API overview
Base URL
https://api.inference.club/v1
The /v1 namespace mirrors the OpenAI API surface. Anything that speaks OpenAI — the official SDKs, Open WebUI, OpenRouter-style routers — can use this base URL with no other changes.
Prefer an interactive reference? The API explorer renders the full OpenAPI spec with an "Authorize → Try it out" flow. The machine-readable spec is at
api.inference.club/openapi.json.
Endpoints
Inference (synchronous or async)
| Endpoint | Modality |
|---|---|
GET /v1/models | List models you can reach (with capabilities). |
POST /v1/chat/completions | Chat completions — text chat, multimodal input. |
POST /v1/completions | Legacy text completions. |
POST /v1/audio/transcriptions | Speech-to-text — audio in, text out. |
POST /v1/audio/speech | Text to speech — text in, audio out. |
POST /v1/images/generations | Image generation — text in, image out. |
POST /v1/images/edits | Image edits — image + prompt in, image out. |
POST /v1/music/generations | Music generation — text + optional lyrics in, audio out. |
POST /v1/videos/generations | Video generation — text (+ optional image) in, video out. |
POST /v1/voice/generations | Voice cloning — Dia dialogue synthesis with speaker voice samples. |
POST /v1/3d/generations | 3D mesh generation — text or image in, GLB/mesh out. |
Async jobs, batches, and workflows
Add "async": true to any JSON-bodied inference body to queue the request instead of blocking. Manage queued work with these endpoints:
| Endpoint | Purpose |
|---|---|
GET /v1/jobs | List your async jobs. |
GET /v1/jobs/<id> | Get a job's status and result. |
POST /v1/jobs/<id>/cancel | Cancel a queued or processing job. |
POST /v1/jobs/<id>/retry | Re-queue a failed or canceled job. |
POST /v1/batches | Submit up to 256 requests as one batch. |
GET /v1/batches | List your batches. |
GET /v1/batches/<id> | Get batch status and job summary. |
GET /v1/workflows/templates | List curated, ready-to-run workflow templates. |
POST /v1/workflows/runs | Start a workflow run (from a template or an inline spec). |
GET /v1/workflows/runs | List your workflow runs. |
GET /v1/workflows/runs/<id> | Get the live DAG state, steps, and media. |
POST /v1/workflows/runs/<id>/steps/<step_id>/approve | Approve a gate step. |
POST /v1/workflows/runs/<id>/steps/<step_id>/reject | Reject a gate step. |
See the jobs, batches, and workflows references.

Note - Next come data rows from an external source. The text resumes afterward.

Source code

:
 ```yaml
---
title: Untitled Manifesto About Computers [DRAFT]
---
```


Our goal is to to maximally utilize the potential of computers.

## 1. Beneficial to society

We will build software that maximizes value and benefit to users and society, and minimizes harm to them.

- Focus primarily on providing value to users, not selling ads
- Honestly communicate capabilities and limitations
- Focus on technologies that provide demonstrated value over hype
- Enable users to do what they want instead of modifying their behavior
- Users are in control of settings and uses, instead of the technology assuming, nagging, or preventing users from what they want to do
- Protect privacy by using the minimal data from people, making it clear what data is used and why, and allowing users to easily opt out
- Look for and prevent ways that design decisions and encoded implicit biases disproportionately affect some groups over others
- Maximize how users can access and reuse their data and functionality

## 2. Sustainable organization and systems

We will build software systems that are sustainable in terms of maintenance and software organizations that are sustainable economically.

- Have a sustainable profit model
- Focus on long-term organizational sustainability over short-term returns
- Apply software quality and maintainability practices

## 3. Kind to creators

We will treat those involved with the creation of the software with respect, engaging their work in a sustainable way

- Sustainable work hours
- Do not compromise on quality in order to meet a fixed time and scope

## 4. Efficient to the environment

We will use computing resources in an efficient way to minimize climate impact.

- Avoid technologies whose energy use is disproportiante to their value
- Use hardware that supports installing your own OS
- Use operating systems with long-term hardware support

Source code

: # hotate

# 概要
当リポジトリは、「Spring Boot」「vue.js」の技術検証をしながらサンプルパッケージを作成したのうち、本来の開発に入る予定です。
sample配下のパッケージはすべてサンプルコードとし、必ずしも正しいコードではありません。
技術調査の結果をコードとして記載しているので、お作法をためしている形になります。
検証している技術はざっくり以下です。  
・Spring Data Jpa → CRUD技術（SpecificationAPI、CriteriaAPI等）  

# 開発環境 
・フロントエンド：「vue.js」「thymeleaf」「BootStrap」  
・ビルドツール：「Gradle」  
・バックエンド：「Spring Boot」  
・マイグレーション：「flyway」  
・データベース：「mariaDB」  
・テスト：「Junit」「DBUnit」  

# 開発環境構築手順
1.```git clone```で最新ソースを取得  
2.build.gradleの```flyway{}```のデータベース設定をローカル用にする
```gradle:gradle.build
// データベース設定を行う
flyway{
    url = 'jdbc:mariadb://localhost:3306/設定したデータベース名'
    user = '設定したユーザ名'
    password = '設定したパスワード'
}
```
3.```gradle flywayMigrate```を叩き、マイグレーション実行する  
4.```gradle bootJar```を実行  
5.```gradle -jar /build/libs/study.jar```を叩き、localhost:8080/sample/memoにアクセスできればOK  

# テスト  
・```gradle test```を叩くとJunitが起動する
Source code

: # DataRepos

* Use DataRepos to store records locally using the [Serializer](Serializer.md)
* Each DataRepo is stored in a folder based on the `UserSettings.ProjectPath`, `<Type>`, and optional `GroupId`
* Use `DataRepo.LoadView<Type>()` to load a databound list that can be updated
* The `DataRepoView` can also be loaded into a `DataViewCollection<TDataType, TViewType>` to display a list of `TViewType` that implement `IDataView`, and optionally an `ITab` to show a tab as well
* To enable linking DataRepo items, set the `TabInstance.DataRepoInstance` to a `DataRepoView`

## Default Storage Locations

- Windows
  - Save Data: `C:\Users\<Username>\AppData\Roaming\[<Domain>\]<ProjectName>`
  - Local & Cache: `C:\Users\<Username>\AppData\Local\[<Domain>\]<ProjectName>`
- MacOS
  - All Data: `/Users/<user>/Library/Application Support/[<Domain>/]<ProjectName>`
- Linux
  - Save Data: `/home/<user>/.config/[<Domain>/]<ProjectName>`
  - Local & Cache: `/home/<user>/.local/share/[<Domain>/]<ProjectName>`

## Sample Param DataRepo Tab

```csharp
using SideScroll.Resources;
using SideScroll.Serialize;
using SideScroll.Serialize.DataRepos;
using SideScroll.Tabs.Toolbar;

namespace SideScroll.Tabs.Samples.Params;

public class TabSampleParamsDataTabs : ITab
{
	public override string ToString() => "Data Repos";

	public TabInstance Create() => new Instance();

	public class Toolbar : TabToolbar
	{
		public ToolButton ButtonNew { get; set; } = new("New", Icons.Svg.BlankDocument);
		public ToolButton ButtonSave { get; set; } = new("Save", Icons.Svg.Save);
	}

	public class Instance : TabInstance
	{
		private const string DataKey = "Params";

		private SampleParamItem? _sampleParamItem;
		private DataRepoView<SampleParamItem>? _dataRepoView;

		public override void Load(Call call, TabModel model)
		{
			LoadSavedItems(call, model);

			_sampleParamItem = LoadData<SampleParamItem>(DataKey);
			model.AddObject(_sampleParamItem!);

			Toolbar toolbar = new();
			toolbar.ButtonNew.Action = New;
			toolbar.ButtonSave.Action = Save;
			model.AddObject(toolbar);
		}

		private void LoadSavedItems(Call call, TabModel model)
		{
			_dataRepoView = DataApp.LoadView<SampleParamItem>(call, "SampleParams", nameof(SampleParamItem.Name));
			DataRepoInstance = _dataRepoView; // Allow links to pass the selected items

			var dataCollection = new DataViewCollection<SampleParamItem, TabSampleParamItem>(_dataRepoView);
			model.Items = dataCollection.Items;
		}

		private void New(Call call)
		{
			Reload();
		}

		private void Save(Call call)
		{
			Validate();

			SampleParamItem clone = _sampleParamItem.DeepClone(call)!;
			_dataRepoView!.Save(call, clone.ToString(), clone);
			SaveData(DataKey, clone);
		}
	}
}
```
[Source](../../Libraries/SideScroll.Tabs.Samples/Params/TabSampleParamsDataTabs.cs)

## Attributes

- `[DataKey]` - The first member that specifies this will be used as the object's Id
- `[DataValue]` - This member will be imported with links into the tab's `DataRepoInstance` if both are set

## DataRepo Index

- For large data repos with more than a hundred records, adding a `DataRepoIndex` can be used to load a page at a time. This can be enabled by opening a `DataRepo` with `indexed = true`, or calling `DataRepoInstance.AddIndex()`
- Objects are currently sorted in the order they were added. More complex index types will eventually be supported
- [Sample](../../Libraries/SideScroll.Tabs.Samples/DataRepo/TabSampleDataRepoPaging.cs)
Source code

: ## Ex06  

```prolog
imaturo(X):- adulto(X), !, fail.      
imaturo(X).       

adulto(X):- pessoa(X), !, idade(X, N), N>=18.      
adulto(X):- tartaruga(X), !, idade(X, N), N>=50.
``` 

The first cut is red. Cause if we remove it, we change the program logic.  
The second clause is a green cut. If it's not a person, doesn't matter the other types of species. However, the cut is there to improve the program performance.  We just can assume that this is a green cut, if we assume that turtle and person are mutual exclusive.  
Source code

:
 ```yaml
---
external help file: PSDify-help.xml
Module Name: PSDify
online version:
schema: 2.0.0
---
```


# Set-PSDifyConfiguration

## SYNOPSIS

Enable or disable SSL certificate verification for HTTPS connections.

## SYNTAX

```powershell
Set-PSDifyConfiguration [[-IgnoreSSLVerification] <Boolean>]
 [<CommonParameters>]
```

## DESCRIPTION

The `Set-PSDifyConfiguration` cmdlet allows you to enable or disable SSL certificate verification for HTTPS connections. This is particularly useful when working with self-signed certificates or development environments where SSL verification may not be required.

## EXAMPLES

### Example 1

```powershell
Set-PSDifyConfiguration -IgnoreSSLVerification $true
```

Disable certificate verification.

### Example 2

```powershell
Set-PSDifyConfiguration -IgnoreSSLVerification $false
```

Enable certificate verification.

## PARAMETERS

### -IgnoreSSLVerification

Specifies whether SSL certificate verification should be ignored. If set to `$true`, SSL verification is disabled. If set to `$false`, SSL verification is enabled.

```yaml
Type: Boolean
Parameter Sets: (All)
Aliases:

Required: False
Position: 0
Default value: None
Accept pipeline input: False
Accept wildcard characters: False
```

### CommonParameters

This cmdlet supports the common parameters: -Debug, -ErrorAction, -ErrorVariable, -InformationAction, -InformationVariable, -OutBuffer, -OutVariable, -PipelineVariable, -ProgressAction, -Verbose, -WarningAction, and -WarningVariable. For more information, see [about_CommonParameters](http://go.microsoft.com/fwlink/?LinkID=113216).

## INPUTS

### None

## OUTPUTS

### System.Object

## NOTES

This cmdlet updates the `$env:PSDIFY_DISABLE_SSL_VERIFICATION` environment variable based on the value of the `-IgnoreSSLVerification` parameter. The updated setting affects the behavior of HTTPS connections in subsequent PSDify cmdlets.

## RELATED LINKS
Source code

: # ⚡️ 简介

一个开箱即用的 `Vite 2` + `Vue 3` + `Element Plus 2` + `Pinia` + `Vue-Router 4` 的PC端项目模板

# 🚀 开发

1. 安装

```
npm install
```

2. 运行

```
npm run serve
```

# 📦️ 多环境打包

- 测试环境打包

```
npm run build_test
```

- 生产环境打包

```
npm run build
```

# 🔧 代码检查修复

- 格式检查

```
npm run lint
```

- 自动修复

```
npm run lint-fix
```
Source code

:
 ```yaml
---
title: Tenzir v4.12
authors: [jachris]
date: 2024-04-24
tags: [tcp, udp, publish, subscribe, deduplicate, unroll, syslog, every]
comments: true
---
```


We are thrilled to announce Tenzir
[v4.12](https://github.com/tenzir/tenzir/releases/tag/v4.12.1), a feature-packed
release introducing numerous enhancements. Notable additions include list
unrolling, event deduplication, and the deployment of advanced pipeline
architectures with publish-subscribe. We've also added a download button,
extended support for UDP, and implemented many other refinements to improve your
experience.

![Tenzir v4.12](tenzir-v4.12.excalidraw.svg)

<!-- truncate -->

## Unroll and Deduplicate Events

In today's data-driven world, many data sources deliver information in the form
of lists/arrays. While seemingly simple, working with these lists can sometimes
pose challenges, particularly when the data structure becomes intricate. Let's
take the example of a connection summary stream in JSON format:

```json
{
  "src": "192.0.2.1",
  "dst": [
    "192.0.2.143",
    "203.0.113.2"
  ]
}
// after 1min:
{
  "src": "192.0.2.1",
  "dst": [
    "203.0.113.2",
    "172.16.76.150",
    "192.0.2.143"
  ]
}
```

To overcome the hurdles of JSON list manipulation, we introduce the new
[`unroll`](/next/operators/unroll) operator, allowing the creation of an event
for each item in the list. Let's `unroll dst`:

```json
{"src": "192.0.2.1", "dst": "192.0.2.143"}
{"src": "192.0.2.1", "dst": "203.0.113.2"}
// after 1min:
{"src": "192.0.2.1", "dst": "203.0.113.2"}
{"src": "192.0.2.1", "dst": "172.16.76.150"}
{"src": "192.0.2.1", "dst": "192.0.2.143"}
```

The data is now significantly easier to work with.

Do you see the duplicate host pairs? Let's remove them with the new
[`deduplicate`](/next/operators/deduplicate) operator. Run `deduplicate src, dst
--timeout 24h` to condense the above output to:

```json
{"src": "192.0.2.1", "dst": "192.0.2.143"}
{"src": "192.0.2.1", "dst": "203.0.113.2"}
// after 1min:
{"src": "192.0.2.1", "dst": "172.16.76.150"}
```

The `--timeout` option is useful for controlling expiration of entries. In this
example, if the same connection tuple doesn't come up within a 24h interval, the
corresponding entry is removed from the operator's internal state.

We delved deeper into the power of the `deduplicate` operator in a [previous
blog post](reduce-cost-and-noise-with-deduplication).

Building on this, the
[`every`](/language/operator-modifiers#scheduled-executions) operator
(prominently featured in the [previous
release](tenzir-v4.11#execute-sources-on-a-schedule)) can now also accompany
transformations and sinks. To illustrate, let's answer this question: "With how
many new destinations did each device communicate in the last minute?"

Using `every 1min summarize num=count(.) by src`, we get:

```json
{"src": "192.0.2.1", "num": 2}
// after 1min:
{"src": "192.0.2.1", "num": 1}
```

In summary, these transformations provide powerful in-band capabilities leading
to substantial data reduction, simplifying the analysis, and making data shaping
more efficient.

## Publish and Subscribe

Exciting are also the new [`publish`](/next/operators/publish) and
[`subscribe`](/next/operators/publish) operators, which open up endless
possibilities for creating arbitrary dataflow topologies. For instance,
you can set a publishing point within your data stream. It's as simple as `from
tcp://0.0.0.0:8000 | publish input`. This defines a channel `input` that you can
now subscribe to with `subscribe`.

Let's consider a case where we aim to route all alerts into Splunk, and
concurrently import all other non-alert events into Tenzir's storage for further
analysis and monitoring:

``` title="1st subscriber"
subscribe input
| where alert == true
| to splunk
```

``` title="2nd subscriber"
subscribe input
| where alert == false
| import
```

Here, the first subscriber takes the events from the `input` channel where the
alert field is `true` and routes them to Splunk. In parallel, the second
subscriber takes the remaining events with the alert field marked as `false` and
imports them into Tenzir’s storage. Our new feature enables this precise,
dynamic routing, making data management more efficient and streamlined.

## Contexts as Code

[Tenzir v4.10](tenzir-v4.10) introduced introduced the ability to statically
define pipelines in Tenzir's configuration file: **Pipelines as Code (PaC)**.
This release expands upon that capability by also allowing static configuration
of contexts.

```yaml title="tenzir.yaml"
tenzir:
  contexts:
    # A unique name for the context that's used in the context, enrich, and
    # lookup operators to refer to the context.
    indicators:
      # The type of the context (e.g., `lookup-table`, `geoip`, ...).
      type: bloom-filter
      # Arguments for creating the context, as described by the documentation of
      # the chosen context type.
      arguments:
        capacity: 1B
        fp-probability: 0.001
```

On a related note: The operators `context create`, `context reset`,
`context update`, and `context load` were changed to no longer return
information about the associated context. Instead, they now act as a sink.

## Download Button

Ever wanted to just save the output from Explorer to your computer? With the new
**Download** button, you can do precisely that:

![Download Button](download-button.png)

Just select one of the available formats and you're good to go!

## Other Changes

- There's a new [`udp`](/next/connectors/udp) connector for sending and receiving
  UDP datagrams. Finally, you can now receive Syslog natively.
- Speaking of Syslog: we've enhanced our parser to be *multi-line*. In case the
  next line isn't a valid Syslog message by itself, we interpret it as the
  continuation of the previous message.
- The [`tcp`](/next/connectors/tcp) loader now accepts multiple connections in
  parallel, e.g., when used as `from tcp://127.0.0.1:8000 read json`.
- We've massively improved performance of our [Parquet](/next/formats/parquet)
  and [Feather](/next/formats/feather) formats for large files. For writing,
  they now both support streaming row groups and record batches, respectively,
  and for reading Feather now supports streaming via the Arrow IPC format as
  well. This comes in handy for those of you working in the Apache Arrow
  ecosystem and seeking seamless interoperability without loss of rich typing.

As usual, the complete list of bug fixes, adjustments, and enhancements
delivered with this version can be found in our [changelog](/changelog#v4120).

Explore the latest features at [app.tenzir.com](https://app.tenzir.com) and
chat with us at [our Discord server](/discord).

Each model on /v1/models reports input_modalities, output_modalities, supported_features, and a service_type (llm/stt/tts/image/music/video/mesh), so a client can distinguish modalities. A request is only routed to a service whose provider declared the matching type.
Authentication
All /v1/* requests require a Bearer token:
Authorization: Bearer <your-api-key>
Get a key from Dashboard → Settings → Token. The same key authenticates both inference (/v1/...) and your agent's heartbeats (/api/inference/agent/heartbeat/).
Requests without a valid token return 401 Unauthorized.
Error format
Errors come back in OpenAI's error envelope:
{
"error": {
"message": "No online provider serving model 'qwen3-8b' for this user.",
"type": "no_provider"
}
}
Common types:
type | When | HTTP |
|---|---|---|
no_provider | The model you asked for isn't being served by any of your online providers right now | 404 |
upstream_error | The agent's local LLM server returned an error or didn't respond | 502 |
Most other failures (auth, malformed JSON) come from Django REST Framework's defaults and use the standard {"detail": "..."} shape.
Streaming
/v1/chat/completions and /v1/completions honor the stream: true flag in the request body. The response is a Server-Sent Events stream of OpenAI-format delta chunks ending with data: [DONE]. Streaming passes through inference.club untouched, so the chunk shape is whatever your provider's local LLM server emits.
Async opt-in
Any JSON-bodied inference endpoint (/v1/chat/completions, /v1/images/generations, /v1/videos/generations, /v1/music/generations, /v1/audio/speech) accepts an extra "async": true field. When present, the server queues the request as a job and returns 202 Accepted with a job envelope instead of waiting for the upstream provider to finish. The async flag is stripped before the body reaches a provider.
File-upload endpoints (/v1/audio/transcriptions, /v1/images/edits, /v1/voice/generations) are synchronous only.
Rate limits
There aren't any yet. There will be before this is publicly open.